Deciding to file for bankruptcy should never be taken lightly by Michigan residents. However, if other options for alleviating debt are out of reach, there are things that should be done before, during and after you file.
Determine if it’s the right option
Bankruptcy might be the right option for you based on your situation. If you’re being bombarded by collection calls and harassed by creditors threatening to sue you, it’s probably appropriate to file. Going through a divorce and being at risk of foreclosure on your home are other scenarios that might make bankruptcy a good option.
Acknowledge whether you’re paying off debt from one credit card with another. This is a vicious cycle that isn’t really a solution, so bankruptcy could help. You might also need to file if you’re desperate enough to consider withdrawing funds from your retirement account.
Once you’ve concluded that you need to take the bankruptcy route, you have to attend credit counseling and obtain your bankruptcy certificate, which allows you to file. You must also attend a debt education course, which provides you with a separate certificate upon completion.

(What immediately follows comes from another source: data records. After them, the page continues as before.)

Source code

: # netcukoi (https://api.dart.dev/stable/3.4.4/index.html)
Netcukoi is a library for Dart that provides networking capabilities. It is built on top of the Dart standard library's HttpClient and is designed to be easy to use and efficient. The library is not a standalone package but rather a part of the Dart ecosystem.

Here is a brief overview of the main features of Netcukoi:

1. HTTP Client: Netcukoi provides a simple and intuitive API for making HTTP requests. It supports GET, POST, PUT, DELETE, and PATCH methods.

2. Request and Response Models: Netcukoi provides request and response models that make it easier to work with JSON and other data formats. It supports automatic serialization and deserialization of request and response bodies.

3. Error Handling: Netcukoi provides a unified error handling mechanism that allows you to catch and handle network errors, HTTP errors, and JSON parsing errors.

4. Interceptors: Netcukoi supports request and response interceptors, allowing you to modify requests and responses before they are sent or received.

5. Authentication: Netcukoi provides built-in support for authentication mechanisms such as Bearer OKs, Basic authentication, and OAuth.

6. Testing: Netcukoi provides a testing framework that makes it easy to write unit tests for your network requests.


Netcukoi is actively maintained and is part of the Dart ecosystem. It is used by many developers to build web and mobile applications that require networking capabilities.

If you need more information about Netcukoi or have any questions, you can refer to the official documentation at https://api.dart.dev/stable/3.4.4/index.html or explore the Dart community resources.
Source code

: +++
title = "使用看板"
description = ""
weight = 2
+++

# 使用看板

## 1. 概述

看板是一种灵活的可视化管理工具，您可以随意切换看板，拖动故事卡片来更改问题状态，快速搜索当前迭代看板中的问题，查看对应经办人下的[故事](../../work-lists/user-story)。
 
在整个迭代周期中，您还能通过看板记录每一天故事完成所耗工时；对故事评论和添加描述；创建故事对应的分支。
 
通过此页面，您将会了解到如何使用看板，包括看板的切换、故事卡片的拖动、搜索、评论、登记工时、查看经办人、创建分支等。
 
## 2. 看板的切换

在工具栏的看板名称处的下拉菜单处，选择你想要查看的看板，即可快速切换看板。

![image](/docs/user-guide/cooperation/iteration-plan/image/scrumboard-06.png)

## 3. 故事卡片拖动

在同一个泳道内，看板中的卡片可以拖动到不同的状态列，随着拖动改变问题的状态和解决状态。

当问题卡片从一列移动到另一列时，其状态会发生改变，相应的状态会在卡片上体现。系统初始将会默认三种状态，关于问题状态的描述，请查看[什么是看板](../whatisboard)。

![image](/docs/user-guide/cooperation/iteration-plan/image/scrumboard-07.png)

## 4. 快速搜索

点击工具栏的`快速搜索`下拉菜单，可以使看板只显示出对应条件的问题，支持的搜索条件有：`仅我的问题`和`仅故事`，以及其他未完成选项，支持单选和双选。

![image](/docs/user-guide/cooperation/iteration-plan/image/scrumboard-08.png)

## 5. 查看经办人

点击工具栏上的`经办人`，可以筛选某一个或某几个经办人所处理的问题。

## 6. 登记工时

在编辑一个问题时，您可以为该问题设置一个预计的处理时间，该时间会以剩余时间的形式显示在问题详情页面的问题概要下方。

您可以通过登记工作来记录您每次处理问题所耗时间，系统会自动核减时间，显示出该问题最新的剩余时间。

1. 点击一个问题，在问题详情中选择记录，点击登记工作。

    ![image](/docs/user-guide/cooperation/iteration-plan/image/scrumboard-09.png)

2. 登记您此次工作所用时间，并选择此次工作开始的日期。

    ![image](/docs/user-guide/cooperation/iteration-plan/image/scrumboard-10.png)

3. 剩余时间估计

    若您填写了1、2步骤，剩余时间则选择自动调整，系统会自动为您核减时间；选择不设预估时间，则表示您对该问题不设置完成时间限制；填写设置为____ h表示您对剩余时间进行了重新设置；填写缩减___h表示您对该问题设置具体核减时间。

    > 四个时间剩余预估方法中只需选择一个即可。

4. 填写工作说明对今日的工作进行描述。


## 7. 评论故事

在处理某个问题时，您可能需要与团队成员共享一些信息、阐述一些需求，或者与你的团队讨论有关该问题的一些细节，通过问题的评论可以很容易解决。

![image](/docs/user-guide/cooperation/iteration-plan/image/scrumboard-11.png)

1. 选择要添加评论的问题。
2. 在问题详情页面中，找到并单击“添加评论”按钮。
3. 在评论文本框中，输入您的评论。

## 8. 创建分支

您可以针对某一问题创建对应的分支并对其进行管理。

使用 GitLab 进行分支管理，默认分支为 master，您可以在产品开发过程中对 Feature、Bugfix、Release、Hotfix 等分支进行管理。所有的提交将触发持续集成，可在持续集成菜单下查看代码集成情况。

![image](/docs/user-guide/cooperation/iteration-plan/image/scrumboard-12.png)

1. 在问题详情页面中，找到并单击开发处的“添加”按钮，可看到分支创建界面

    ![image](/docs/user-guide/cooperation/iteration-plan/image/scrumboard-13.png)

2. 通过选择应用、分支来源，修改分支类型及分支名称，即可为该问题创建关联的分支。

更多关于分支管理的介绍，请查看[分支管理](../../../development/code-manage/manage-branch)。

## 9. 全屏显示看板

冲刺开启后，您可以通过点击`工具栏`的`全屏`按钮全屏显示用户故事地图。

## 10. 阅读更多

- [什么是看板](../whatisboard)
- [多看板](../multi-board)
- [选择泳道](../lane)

Know which type of bankruptcy is right for you
Depending on your financial situation, you might be better off filing for one type of bankruptcy over the other. Chapter 7 bankruptcy is appropriate for individuals who have modest incomes and little to no assets while Chapter 13 is available to those with more money who could repay debts if given more time.
Taking the means test can help you know which type of bankruptcy is right for you. Chapter 7 allows you to liquidate your debts and assets, but not everyone qualifies. Chapter 13 reorganizes debts so that you can pay them back within three to five years.
Knowing what to expect during all stages of bankruptcy often helps relieve your stress. It also lets you maintain better control over your finances.